WHAT YOU ARE ASKED TO DO: In the entries below, find every line holding the string "Verde" and collect it.

☆ ☆ ☆ ☆ ☆ ☆ ☆

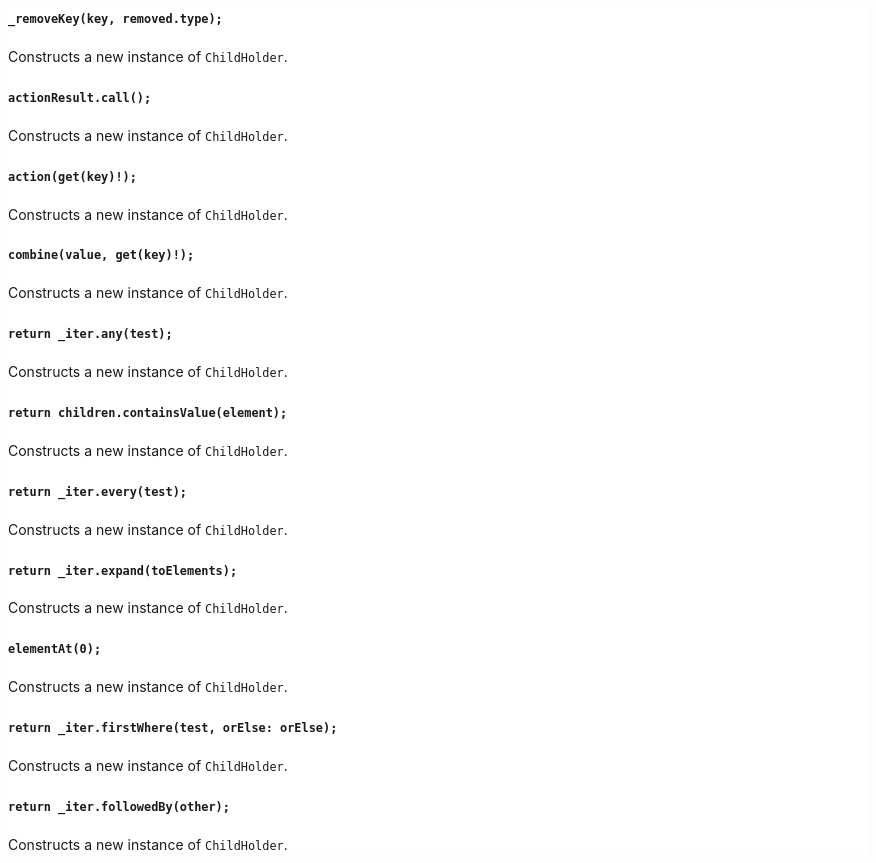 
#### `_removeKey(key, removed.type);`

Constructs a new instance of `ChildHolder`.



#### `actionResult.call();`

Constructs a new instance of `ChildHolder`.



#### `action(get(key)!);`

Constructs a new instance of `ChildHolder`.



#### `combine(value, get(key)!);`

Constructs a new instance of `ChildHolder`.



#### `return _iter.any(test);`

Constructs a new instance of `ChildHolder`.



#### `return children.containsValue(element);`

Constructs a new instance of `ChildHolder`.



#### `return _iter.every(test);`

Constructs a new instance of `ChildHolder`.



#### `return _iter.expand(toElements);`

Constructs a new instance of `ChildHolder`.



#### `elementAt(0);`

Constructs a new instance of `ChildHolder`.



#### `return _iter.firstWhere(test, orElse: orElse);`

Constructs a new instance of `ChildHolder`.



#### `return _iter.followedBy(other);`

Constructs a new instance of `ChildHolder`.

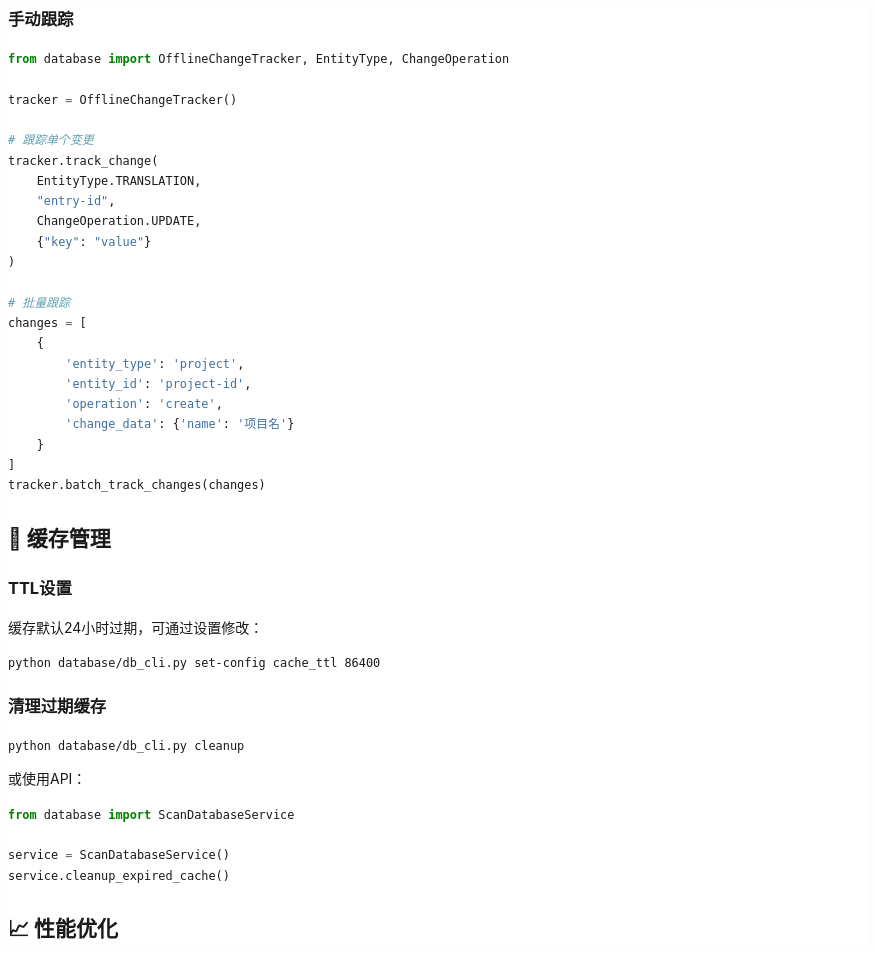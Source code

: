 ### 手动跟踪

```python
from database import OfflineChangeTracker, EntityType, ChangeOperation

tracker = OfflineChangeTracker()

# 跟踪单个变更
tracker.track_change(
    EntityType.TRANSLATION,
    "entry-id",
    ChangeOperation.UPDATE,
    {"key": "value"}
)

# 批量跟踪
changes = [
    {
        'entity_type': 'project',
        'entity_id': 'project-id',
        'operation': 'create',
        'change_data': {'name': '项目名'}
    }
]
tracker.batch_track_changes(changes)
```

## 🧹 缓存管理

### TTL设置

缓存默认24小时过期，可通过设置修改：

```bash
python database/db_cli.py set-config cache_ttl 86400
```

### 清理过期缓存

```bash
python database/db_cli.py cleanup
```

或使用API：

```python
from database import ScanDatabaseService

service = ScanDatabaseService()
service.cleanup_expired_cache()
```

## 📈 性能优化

☆ ☆ ☆ ☆ ☆ ☆ ☆

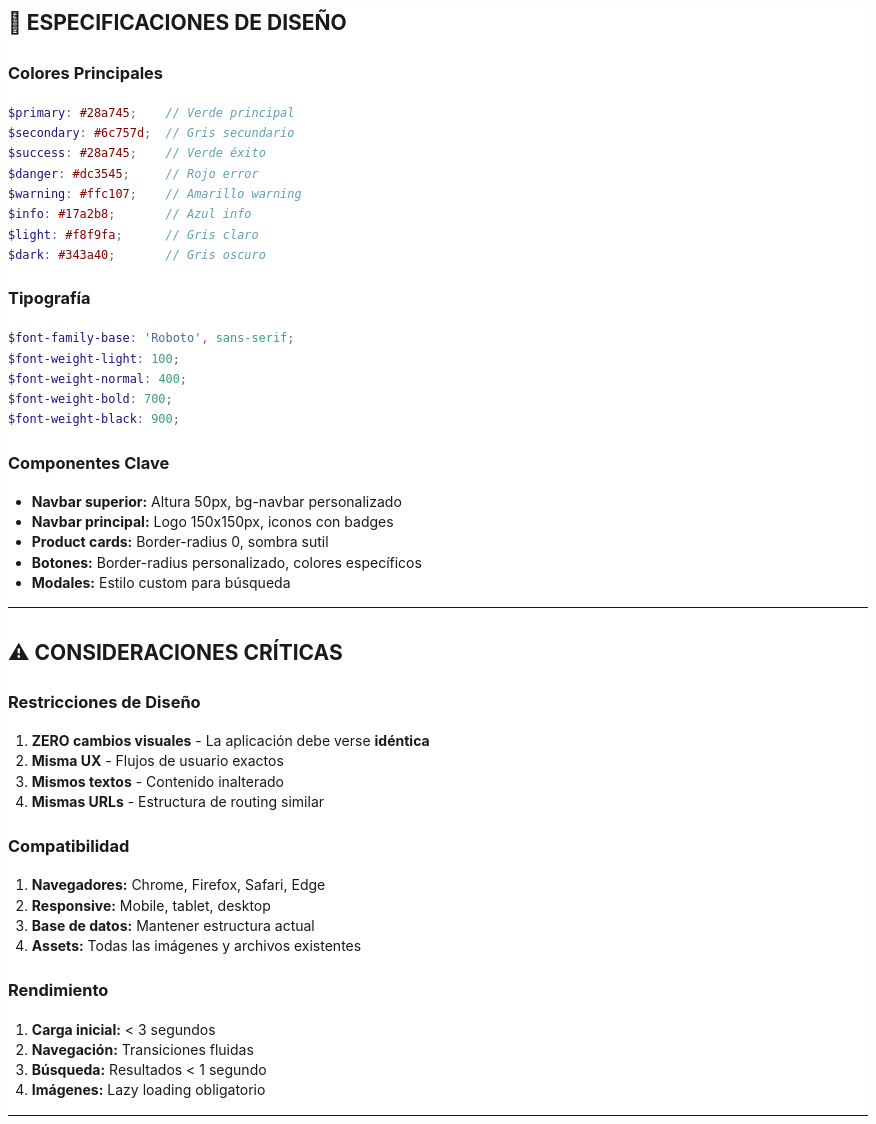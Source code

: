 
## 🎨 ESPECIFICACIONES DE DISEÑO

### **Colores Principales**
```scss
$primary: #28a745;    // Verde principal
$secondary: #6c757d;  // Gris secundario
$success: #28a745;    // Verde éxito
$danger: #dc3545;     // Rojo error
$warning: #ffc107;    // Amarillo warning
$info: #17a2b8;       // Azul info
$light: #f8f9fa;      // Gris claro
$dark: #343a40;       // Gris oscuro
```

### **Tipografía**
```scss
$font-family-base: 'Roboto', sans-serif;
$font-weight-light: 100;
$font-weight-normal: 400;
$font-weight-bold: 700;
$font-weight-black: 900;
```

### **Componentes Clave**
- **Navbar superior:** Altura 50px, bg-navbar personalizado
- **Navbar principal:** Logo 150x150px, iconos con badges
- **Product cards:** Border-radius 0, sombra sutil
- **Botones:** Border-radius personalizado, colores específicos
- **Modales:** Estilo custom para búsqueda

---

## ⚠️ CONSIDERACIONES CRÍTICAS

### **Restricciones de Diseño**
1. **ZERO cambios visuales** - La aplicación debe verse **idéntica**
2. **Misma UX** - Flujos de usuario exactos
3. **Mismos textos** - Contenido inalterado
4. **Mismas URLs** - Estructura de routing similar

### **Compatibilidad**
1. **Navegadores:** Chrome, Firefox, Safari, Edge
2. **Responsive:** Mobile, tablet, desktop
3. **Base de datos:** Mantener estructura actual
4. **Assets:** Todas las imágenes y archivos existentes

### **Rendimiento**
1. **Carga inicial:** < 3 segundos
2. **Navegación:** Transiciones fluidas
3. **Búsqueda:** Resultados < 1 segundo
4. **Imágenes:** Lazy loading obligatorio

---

☆ ☆ ☆ ☆ ☆ ☆ ☆

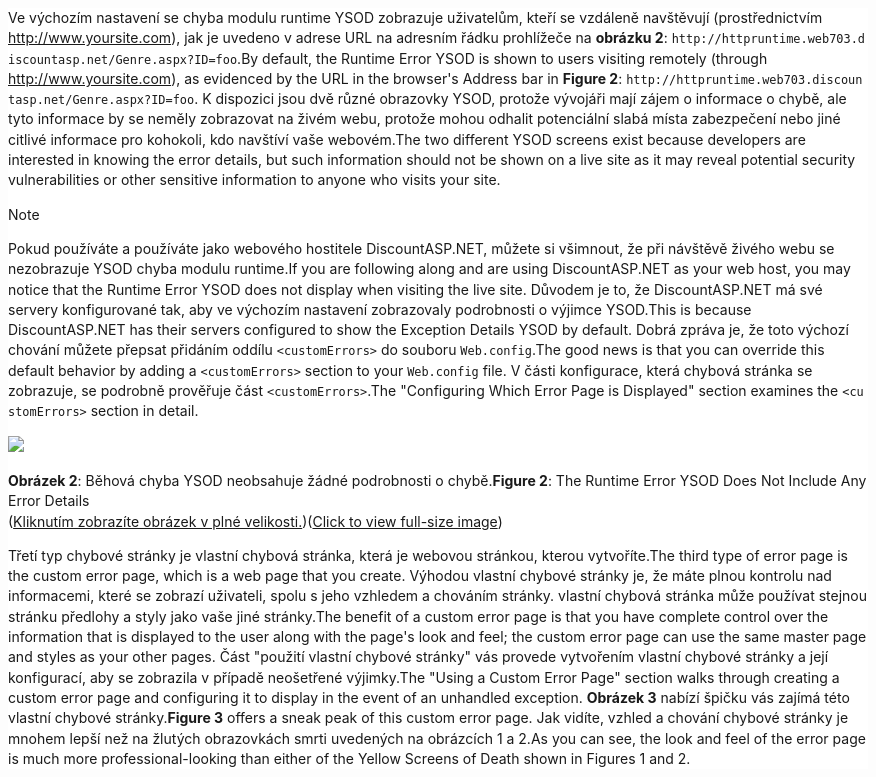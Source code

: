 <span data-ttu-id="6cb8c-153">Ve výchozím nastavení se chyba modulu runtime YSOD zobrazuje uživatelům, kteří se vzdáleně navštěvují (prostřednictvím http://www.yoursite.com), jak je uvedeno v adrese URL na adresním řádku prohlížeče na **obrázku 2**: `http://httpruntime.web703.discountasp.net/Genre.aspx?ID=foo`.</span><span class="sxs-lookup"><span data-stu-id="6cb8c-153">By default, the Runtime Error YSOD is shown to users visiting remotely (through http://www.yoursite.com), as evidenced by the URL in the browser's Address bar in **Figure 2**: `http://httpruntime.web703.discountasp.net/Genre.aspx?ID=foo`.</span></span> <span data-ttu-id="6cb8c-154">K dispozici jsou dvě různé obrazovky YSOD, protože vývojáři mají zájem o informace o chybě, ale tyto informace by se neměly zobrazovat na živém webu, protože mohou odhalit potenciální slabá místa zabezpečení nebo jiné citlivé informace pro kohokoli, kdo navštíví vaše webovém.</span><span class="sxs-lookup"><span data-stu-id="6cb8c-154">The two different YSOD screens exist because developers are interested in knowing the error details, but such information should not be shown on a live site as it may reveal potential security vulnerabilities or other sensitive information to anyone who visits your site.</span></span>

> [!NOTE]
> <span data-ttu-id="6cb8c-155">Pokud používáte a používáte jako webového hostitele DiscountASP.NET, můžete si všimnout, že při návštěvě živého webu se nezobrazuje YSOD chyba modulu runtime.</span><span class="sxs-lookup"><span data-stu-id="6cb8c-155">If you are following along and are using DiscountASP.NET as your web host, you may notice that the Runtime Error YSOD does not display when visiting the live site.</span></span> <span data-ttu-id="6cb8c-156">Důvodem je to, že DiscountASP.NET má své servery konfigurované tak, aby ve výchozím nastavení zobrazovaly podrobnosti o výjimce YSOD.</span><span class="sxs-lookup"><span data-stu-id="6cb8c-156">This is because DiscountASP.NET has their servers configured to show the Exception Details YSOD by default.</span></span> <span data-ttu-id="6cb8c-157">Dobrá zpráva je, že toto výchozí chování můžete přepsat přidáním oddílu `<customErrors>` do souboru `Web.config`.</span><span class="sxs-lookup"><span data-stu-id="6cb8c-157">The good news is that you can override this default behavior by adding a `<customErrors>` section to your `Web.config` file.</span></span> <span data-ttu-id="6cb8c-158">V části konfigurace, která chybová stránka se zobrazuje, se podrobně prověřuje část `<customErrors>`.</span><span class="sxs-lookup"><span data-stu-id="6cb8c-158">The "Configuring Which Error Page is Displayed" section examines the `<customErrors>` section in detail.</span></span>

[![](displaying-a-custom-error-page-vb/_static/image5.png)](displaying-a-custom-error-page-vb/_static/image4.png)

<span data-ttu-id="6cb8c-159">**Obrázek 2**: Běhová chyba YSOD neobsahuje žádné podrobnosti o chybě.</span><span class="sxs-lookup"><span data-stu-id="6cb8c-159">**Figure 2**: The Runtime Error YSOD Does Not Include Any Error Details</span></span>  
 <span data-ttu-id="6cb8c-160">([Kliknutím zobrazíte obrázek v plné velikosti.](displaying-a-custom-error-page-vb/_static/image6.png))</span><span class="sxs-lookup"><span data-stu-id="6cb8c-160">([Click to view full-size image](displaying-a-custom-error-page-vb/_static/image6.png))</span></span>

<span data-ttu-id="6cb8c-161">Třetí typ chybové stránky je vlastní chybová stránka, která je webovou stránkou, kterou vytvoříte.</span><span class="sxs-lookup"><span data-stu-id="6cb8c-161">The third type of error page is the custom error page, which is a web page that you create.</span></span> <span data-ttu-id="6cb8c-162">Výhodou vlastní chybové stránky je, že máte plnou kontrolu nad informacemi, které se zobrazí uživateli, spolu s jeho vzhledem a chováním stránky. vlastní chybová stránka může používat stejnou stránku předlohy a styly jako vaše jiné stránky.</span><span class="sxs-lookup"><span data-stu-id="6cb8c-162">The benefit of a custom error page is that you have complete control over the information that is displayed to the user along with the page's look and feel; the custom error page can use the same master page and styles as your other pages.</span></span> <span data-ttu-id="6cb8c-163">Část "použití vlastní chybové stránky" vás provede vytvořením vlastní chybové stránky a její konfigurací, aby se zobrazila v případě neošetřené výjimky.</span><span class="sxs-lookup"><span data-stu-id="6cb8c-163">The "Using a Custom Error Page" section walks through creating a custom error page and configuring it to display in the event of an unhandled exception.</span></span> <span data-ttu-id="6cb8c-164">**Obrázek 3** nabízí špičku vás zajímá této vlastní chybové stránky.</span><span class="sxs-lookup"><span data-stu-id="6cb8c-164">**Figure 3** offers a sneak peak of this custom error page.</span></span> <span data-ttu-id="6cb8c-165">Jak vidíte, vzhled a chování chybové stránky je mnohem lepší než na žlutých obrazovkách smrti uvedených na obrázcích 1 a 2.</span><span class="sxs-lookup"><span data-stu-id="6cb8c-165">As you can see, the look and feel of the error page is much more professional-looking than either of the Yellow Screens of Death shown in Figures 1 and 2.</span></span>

☆ ☆ ☆ ☆ ☆ ☆ ☆

RESULT OF THIS EXERCISE:
$primary: #28a745;    // Verde principal
$success: #28a745;    // Verde éxito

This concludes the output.